L’éventualité d’un test nucléaire dans l’atmosphère survient alors que le cadre régissant le développement, le déploiement et l’expérimentation de certains armements entre la Russie et les États-Unis a été amoindri. Ainsi, Washington et Moscou se sont retirés du traité sur les forces nucléaires à portée intermédiaire, en 2019 et 2025 respectivement.
D’ailleurs, l’ex-président russe Dmitri Medvedev, désormais vice-président du Conseil de sécurité de Russie, a indiqué le 4 août que, selon le ministère russe des Affaires étrangères, le pays ne se considérait plus lié aux restrictions prévues par ce texte. L’intéressé prévenait alors l’OTAN que « de nouvelles mesures » allaient arriver.
Poussée de fièvre et mise en garde mutuelle
Tout cela survient alors qu’une relative poussée de fièvre a justement eu lieu fin juillet entre la Russie et les États-Unis. Alors que Washington essaie de pousser Moscou à arrêter sa guerre en Ukraine en brandissant le spectre de sanctions à court terme, Dmitri Medvedev a montré les muscles sur X (ex-Twitter) en adoptant un ton plus menaçant.

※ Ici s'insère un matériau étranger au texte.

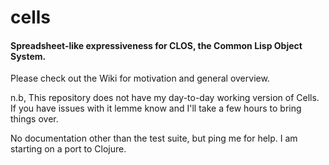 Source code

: # cells
#### Spreadsheet-like expressiveness for CLOS, the Common Lisp Object System.

Please check out the Wiki for motivation and general overview.

n.b, This repository does not have my day-to-day working version of Cells. If you have issues with it lemme know and I'll take a few hours to bring things over.

No documentation other than the test suite, but ping me for help. I am starting on a port to Clojure.
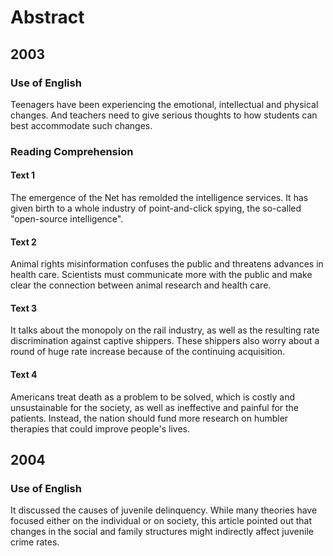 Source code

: # Abstract

## 2003

### Use of English

Teenagers have been experiencing the emotional, intellectual
and physical changes. And teachers need to give serious
thoughts to how students can best accommodate such changes.

### Reading Comprehension

#### Text 1

The emergence of the Net has remolded the intelligence services.
It has given birth to a whole industry of point-and-click spying,
the so-called "open-source intelligence".

#### Text 2

Animal rights misinformation confuses the public and threatens
advances in health care. Scientists must communicate more with the
public and make clear the connection between animal research
and health care.

#### Text 3

It talks about the monopoly on the rail industry, as well as
the resulting rate discrimination against captive shippers.
These shippers also worry about a round of huge rate increase
because of the continuing acquisition.

#### Text 4

Americans treat death as a problem to be solved, which is
costly and unsustainable for the society, as well as
ineffective and painful for the patients. Instead, the nation should
fund more research on humbler therapies that could improve
people's lives.

## 2004

### Use of English

It discussed the causes of juvenile delinquency. While many
theories have focused either on the individual or on society,
this article pointed out that changes in the social and family
structures might indirectly affect juvenile crime rates.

« Trump joue au jeu de l’ultimatum avec la Russie : 50 jours ou 10… Il devrait se souvenir de deux choses : 1. La Russie n’est ni Israël ni même l’Iran. 2. Chaque nouvel ultimatum est une menace et un pas vers la guerre. Pas entre la Russie et l’Ukraine, mais avec son propre pays », a-t-il écrit le 28 juillet, provoquant une réaction du président américain.

« Sur la base des déclarations très provocantes de l’ancien président russe, […] j’ai ordonné le déploiement de deux sous-marins nucléaires dans les régions concernées, au cas où ces déclarations insensées et incendiaires ne seraient pas que des paroles en l’air. Les mots ont beaucoup d’importance et peuvent souvent avoir des conséquences imprévues », a-t-il lancé.
Depuis, les choses apparaissent s’être calmées en matière de rhétorique nucléaire. Du moins, le porte-parole du Kremlin a déclaré le 4 août que « chacun doit être très, très prudent avec la rhétorique nucléaire ». Il reste à savoir si cette prudence s’appliquera aussi aux essais. Or, le vol du Constant Phoenix n’est pas le meilleur des signaux.